Task item: State how many lines of the data below hold the string "size", giving nothing but the number.

[Rendered images with source text]
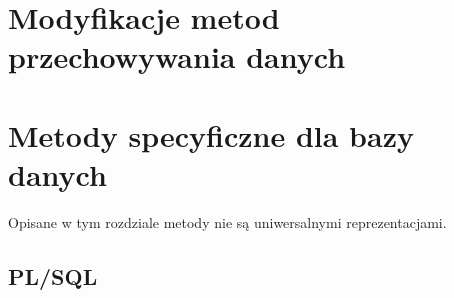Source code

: \documentclass[11pt,a4paper,oneside]{report}
\begin{document}
    
    \clearpage



\chapter{Modyfikacje metod przechowywania danych}


\chapter{Metody specyficzne dla bazy danych}
    Opisane w tym rozdziale metody nie są uniwersalnymi reprezentacjami.

    
    \clearpage
	\section{PL/SQL}
	\clearpage

	
	\clearpage

	
	\clearpage

	
	\clearpage
	
	
	\clearpage



\end{document}
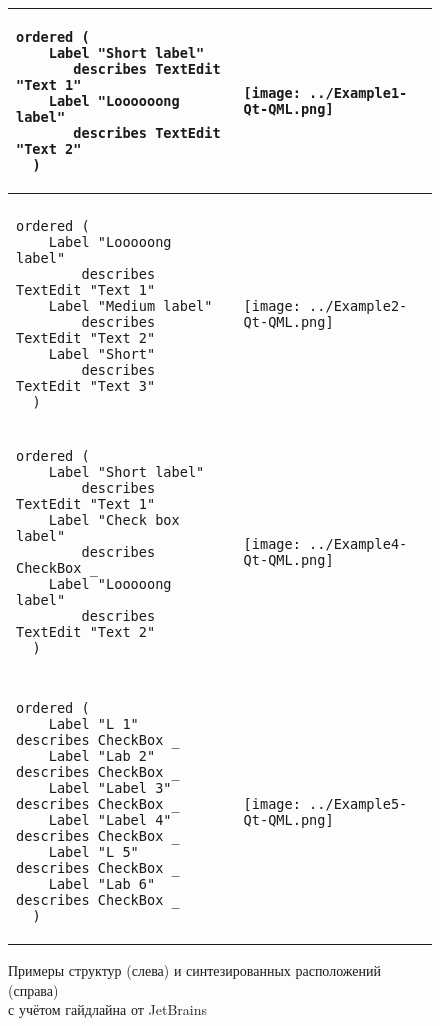 \begin{figure*}
    \begin{tabular}{m{95mm}m{5cm}}
      \begin{lstlisting}[basicstyle=\small]
  ordered (
    Label "Short label"
       describes TextEdit "Text 1"
    Label "Loooooong label"
       describes TextEdit "Text 2"
  )
      \end{lstlisting} &
      \texttt{[image: ../Example1-Qt-QML.png]} \\
      \hline\\
      \begin{lstlisting}[basicstyle=\small]
  ordered (
    Label "Looooong label"
        describes TextEdit "Text 1"
    Label "Medium label"
        describes TextEdit "Text 2"
    Label "Short"
        describes TextEdit "Text 3"
  )
      \end{lstlisting} &
      \texttt{[image: ../Example2-Qt-QML.png]} \\
      \hline
      \begin{lstlisting}[basicstyle=\small]
  ordered (
    Label "Short label"
        describes TextEdit "Text 1"
    Label "Check box label"
        describes CheckBox _
    Label "Looooong label"
        describes TextEdit "Text 2"
  )
      \end{lstlisting} &
      \vspace{1em}\texttt{[image: ../Example4-Qt-QML.png]} \\
      \hline\\
      \begin{lstlisting}[basicstyle=\small]
  ordered (
    Label "L 1"     describes CheckBox _
    Label "Lab 2"   describes CheckBox _
    Label "Label 3" describes CheckBox _
    Label "Label 4" describes CheckBox _
    Label "L 5"     describes CheckBox _
    Label "Lab 6"   describes CheckBox _
  )
      \end{lstlisting} &
      \texttt{[image: ../Example5-Qt-QML.png]} \\
    \end{tabular}
    \caption{Примеры структур (слева) и синтезированных расположений (справа)\\
      с учётом гайдлайна от  JetBrains}
    \label{fig:evaluation}
  \end{figure*}
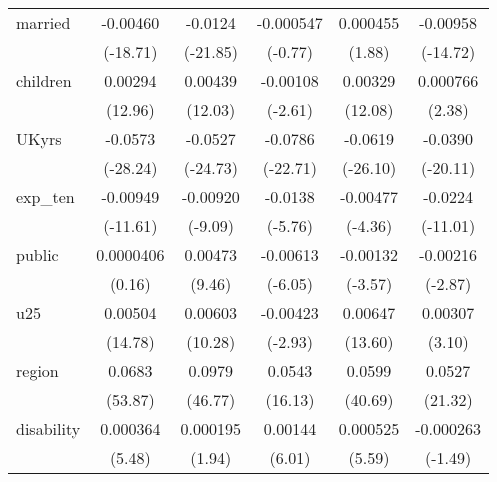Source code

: {\begin{longtable}{l*{5}{c}}
married     &    -0.00460\sym{***}&     -0.0124\sym{***}&   -0.000547         &    0.000455         &    -0.00958\sym{***}\\
            &    (-18.71)         &    (-21.85)         &     (-0.77)         &      (1.88)         &    (-14.72)         \\
children    &     0.00294\sym{***}&     0.00439\sym{***}&    -0.00108\sym{**} &     0.00329\sym{***}&    0.000766\sym{*}  \\
            &     (12.96)         &     (12.03)         &     (-2.61)         &     (12.08)         &      (2.38)         \\
UKyrs       &     -0.0573\sym{***}&     -0.0527\sym{***}&     -0.0786\sym{***}&     -0.0619\sym{***}&     -0.0390\sym{***}\\
            &    (-28.24)         &    (-24.73)         &    (-22.71)         &    (-26.10)         &    (-20.11)         \\
exp\_ten     &    -0.00949\sym{***}&    -0.00920\sym{***}&     -0.0138\sym{***}&    -0.00477\sym{***}&     -0.0224\sym{***}\\
            &    (-11.61)         &     (-9.09)         &     (-5.76)         &     (-4.36)         &    (-11.01)         \\
public      &   0.0000406         &     0.00473\sym{***}&    -0.00613\sym{***}&    -0.00132\sym{***}&    -0.00216\sym{**} \\
            &      (0.16)         &      (9.46)         &     (-6.05)         &     (-3.57)         &     (-2.87)         \\
u25         &     0.00504\sym{***}&     0.00603\sym{***}&    -0.00423\sym{**} &     0.00647\sym{***}&     0.00307\sym{**} \\
            &     (14.78)         &     (10.28)         &     (-2.93)         &     (13.60)         &      (3.10)         \\
region      &      0.0683\sym{***}&      0.0979\sym{***}&      0.0543\sym{***}&      0.0599\sym{***}&      0.0527\sym{***}\\
            &     (53.87)         &     (46.77)         &     (16.13)         &     (40.69)         &     (21.32)         \\
disability  &    0.000364\sym{***}&    0.000195         &     0.00144\sym{***}&    0.000525\sym{***}&   -0.000263         \\
            &      (5.48)         &      (1.94)         &      (6.01)         &      (5.59)         &     (-1.49)         \\

\end{longtable}}
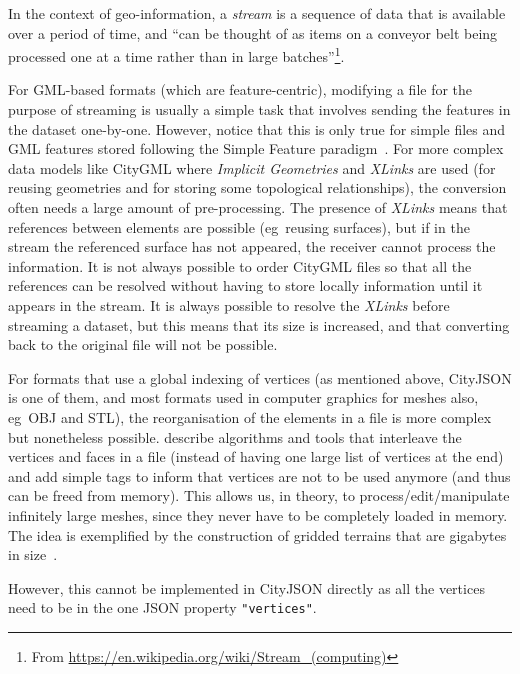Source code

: \documentclass{isprs} %
\newcommand{\eg}{eg}
\begin{document}
In the context of geo-information, a \emph{stream} is a sequence of data that is available over a period of time, and ``can be thought of as items on a conveyor belt being processed one at a time rather than in large batches''\footnote{From \url{https://en.wikipedia.org/wiki/Stream_(computing)}}.

%

For GML-based formats (which are feature-centric), modifying a file for the purpose of streaming is usually a simple task that involves sending the features in the dataset one-by-one.
However, notice that this is only true for simple files and GML features stored following the Simple Feature paradigm~\citep{OGC-SF}.
For more complex data models like CityGML where \emph{Implicit Geometries} and \emph{XLinks} are used (for reusing geometries and for storing some topological relationships), the conversion often needs a large amount of pre-processing.
The presence of \emph{XLinks} means that references between elements are possible (\eg\ reusing surfaces), but if in the stream the referenced surface has not appeared, the receiver cannot process the information.
It is not always possible to order CityGML files so that all the references can be resolved without having to store locally information until it appears in the stream.
It is always possible to resolve the \emph{XLinks} before streaming a dataset, but this means that its size is increased, and that converting back to the original file will not be possible.

%

For formats that use a global indexing of vertices (as mentioned above, CityJSON is one of them, and  most formats used in computer graphics for meshes also, \eg\ OBJ and STL), the reorganisation of the elements in a file is more complex but nonetheless possible.
\citet{Isenburg03} describe algorithms and tools that interleave the vertices and faces in a file (instead of having one large list of vertices at the end) and add simple tags to inform that vertices are not to be used anymore (and thus can be freed from memory).
This allows us, in theory, to process/edit/manipulate infinitely large meshes, since they never have to be completely loaded in memory.
The idea is exemplified by the construction of gridded terrains that are gigabytes in size~\citep{Isenburg06-1}.

However, this cannot be implemented in CityJSON directly as all the vertices need to be in the one JSON property \texttt{"vertices"}.
\end{document}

Written response: 2